**Exercise goal:** In the entries that follow, how many lines include the string "components"? The answer is the number only.

[Saved data entries]
○ ○ ○ ○

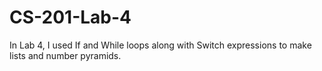 # CS-201-Lab-4
In Lab 4, I used If and While loops along with Switch expressions to make lists and number pyramids.
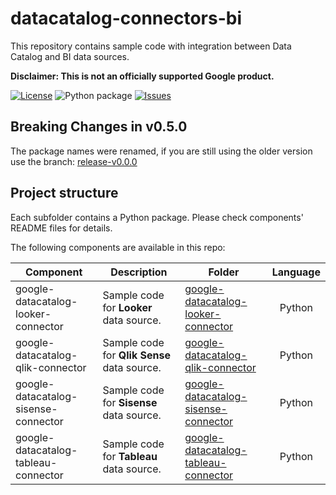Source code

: # datacatalog-connectors-bi

This repository contains sample code with integration between Data Catalog and
BI data sources.

**Disclaimer: This is not an officially supported Google product.**

[![License](https://img.shields.io/github/license/GoogleCloudPlatform/datacatalog-connectors-bi.svg)](https://github.com/GoogleCloudPlatform/datacatalog-connectors-bi/blob/master/LICENSE)
![Python package](https://github.com/GoogleCloudPlatform/datacatalog-connectors-bi/workflows/Python%20package/badge.svg?branch=master)
[![Issues](https://img.shields.io/github/issues/googlecloudplatform/datacatalog-connectors-bi.svg)](https://github.com/GoogleCloudPlatform/datacatalog-connectors-bi/issues)

## **Breaking Changes in v0.5.0**

The package names were renamed, if you are still using the older version use the
branch: [release-v0.0.0](https://github.com/GoogleCloudPlatform/datacatalog-connectors-bi/tree/release-v0.0.0)

## Project structure

Each subfolder contains a Python package. Please check components' README files
for details.

The following components are available in this repo:

| Component                            | Description                                 | Folder                                                                                                                                                    | Language |
| ------------------------------------ | ------------------------------------------- | --------------------------------------------------------------------------------------------------------------------------------------------------------- | :------: |
| google-datacatalog-looker-connector  | Sample code for **Looker** data source.     | [google-datacatalog-looker-connector](https://github.com/GoogleCloudPlatform/datacatalog-connectors-bi/tree/master/google-datacatalog-looker-connector)   |  Python  |
| google-datacatalog-qlik-connector    | Sample code for **Qlik Sense** data source. | [google-datacatalog-qlik-connector](https://github.com/GoogleCloudPlatform/datacatalog-connectors-bi/tree/master/google-datacatalog-qlik-connector)       |  Python  |
| google-datacatalog-sisense-connector | Sample code for **Sisense** data source.    | [google-datacatalog-sisense-connector](https://github.com/GoogleCloudPlatform/datacatalog-connectors-bi/tree/master/google-datacatalog-sisense-connector) |  Python  |
| google-datacatalog-tableau-connector | Sample code for **Tableau** data source.    | [google-datacatalog-tableau-connector](https://github.com/GoogleCloudPlatform/datacatalog-connectors-bi/tree/master/google-datacatalog-tableau-connector) |  Python  |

○ ○ ○ ○

**Written answer:** 2